I think wwwoffle meets your requirements. Being a proxy with an offline mode it’s quite a bit different, but you can simply add (even recursive) fetch requests from command line.
Helmut
i’ll suggests httrack too
Would wget be a valid solution if it wasn’t because of that output messages you mention? Maybe it was something to comment to wget upstream, it might be possible to make them optional or something.
Greetings,
Miry
I tried lftp, but lftp doesn’t work well if the website I’d like to mirror isn’t a simple list of files. If there’s an index.html file with some info on it, that file isn’t mirrored, even if lftp follows its links.
httrack doesn’t look too bad, but in the same time, it looks like a very big piece of java code.
Yes, Miriam, wget would work if the output messages problem was fixed. I’ve just filed a bug. see https://savannah.gnu.org/bugs/index.php?24293
oops, apparently httrack isn’t java. still, it /feels/ slow (and is much slower than lftp, I’m not sure why)

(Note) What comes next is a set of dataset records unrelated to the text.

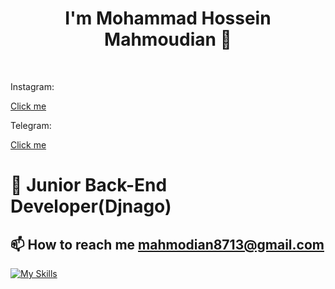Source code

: <h1 align="center">I'm Mohammad Hossein Mahmoudian 👋  </h1>

<p align="center">
</a> &nbsp;

<p>Instagram: </p><a href="https://www.instagram.com/mhmdhosin.mahmodian/" target="blank">Click me</a> &nbsp;


<p>Telegram: </p><a href="https://t.me/mahmodian8713" target="blank">Click me</a>&nbsp;
</p>

# 🌱 Junior Back-End Developer(Djnago)
## 📫 How to reach me mahmodian8713@gmail.com

[![My Skills](https://skillicons.dev/icons?i=python,django,linux,mysql,git,github,html,css,bootstrap,ps)](https://skillicons.dev)
<!---
HoseiinTech/HoseiinTech is a ✨ special ✨ repository because its `README.md` (this file) appears on your GitHub profile.
You can click the Preview link to take a look at your changes.
--->

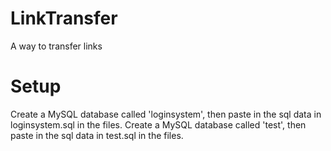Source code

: # LinkTransfer
A way to transfer links
# Setup
Create a MySQL database called 'loginsystem', then paste in the sql data in loginsystem.sql in the files.
Create a MySQL database called 'test', then paste in the sql data in test.sql in the files.
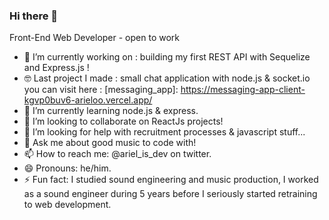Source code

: ### Hi there 👋

<!--
**arieloO/arieloO** is a ✨ _special_ ✨ repository because its `README.md` (this file) appears on your GitHub profile.

- 🔭 I’m currently working on ...
- 🌱 I’m currently learning ...
- 👯 I’m looking to collaborate ...
- 🤔 I’m looking for help with ...
- 💬 Ask me about ...
- 📫 How to reach me: ...
- 😄 Pronouns: ...
- ⚡ Fun fact: ...
-->

<!-- I'm a new born Front-End Web Developer, I started learning web development a few years ago as a hobby.
At the end of 2019, a few months before pandemic, I decided to retrain as a developer and enrolled the Treehouse "Front-End Web Development" course track. Months later, I'm still learnig and practicing day by day, and have just started looking for opportunities near Paris, France. -->

Front-End Web Developer - open to work

- 🔭 I’m currently working on : building my first REST API with Sequelize and Express.js !
- 🤓 Last project I made : small chat application with node.js & socket.io you can visit here : [messaging_app]: https://messaging-app-client-kgvp0buv6-arieloo.vercel.app/
- 🌱 I’m currently learning node.js & express.
- 👯 I’m looking to collaborate on ReactJs projects!
- 🤔 I’m looking for help with recruitment processes & javascript stuff...
- 💬 Ask me about good music to code with!
- 📫 How to reach me: @ariel_is_dev on twitter.
- 😄 Pronouns: he/him.
- ⚡ Fun fact: I studied sound engineering and music production, I worked as a sound engineer during 5 years before I seriously started retraining to web development.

You could just output STDOUT of wget to /dev/null and still get STDERR if something goes wrong:
wget -m http://site.com/ > /dev/null
To mute both errors and standard output:
wget -m http://site.com/ > /dev/null 2>&1
or even just check the return value of wget(1) and send mail based on that.
You could use `wget -o file` and review file if wget’s exit status isn’t zero. It’s always good to have a log, just in case. By redirecting everything to /dev/null you lose too much information.
sitecopy
easy you can access via webdav ftp http and so on
you can manage in upload or download many site
copy ur site in local , modify pages sitecopy –update mysite on remote
You could give pavuk a try. It might slightly fail the maintained bit, but for the rest I think it should do fine.

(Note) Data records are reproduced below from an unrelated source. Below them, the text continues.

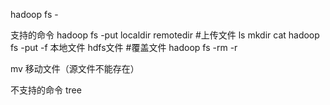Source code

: hadoop fs -<command>

支持的命令
hadoop fs -put localdir remotedir #上传文件
ls
mkdir
cat
hadoop fs -put -f 本地文件 hdfs文件 #覆盖文件
hadoop fs -rm -r


mv 移动文件（源文件不能存在）

不支持的命令
tree
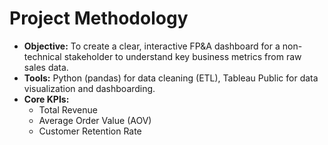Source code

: # Project Methodology

- **Objective:** To create a clear, interactive FP&A dashboard for a non-technical stakeholder to understand key business metrics from raw sales data.
- **Tools:** Python (pandas) for data cleaning (ETL), Tableau Public for data visualization and dashboarding.
- **Core KPIs:**
    - Total Revenue
    - Average Order Value (AOV)
    - Customer Retention Rate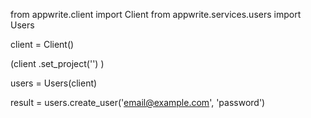 from appwrite.client import Client
from appwrite.services.users import Users

client = Client()

(client
  .set_project('')
)

users = Users(client)

result = users.create_user('email@example.com', 'password')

Httrack is great because it helps convert a dynamic site (like wiki or CMS) into something useable (read-only, of course) in a static mirror.
The pattern matching is great, and allow, for instance mirroring wikis to just what you need (no history and such).

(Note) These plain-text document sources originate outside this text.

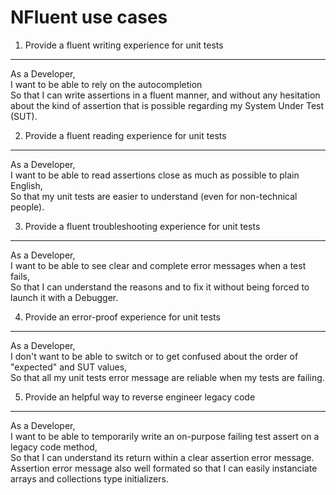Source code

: NFluent use cases
=================

1. Provide a fluent writing experience for unit tests
-----------------------------------------------------
As a Developer,  
I want to be able to rely on the autocompletion  
So that I can write assertions in a fluent manner, and without any hesitation about the kind of assertion that is possible regarding my System Under Test (SUT).  


2. Provide a fluent reading experience for unit tests
-----------------------------------------------------
As a Developer,  
I want to be able to read assertions close as much as possible to plain English,  
So that my unit tests are easier to understand (even for non-technical people).  


3. Provide a fluent troubleshooting experience for unit tests
-------------------------------------------------------------
As a Developer,  
I want to be able to see clear and complete error messages when a test fails,  
So that I can understand the reasons and to fix it without being forced to launch it with a Debugger.  


4. Provide an error-proof experience for unit tests
----------------------------------------------------
As a Developer,  
I don't want to be able to switch or to get confused about the order of "expected" and SUT values,  
So that all my unit tests error message are reliable when my tests are failing.


5. Provide an helpful way to reverse engineer legacy code
---------------------------------------------------------
As a Developer,  
I want to be able to temporarily write an on-purpose failing test assert on a legacy code method,  
So that I can understand its return within a clear assertion error message. Assertion error message also well formated so that I can easily instanciate arrays and collections type initializers.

More details here for instance : http://www-public.it-sudparis.eu/~berger_o/weblog/2008/05/30/offline-backup-mediawiki-with-httrack/
I am very lucky to find your blog.thanks for sharing this informative post
This is a great post.thank you for sharing this informative post
Hi. I feel lucky to find out your blog.you are doing a great job here.thank you very much for sharing this informative topic.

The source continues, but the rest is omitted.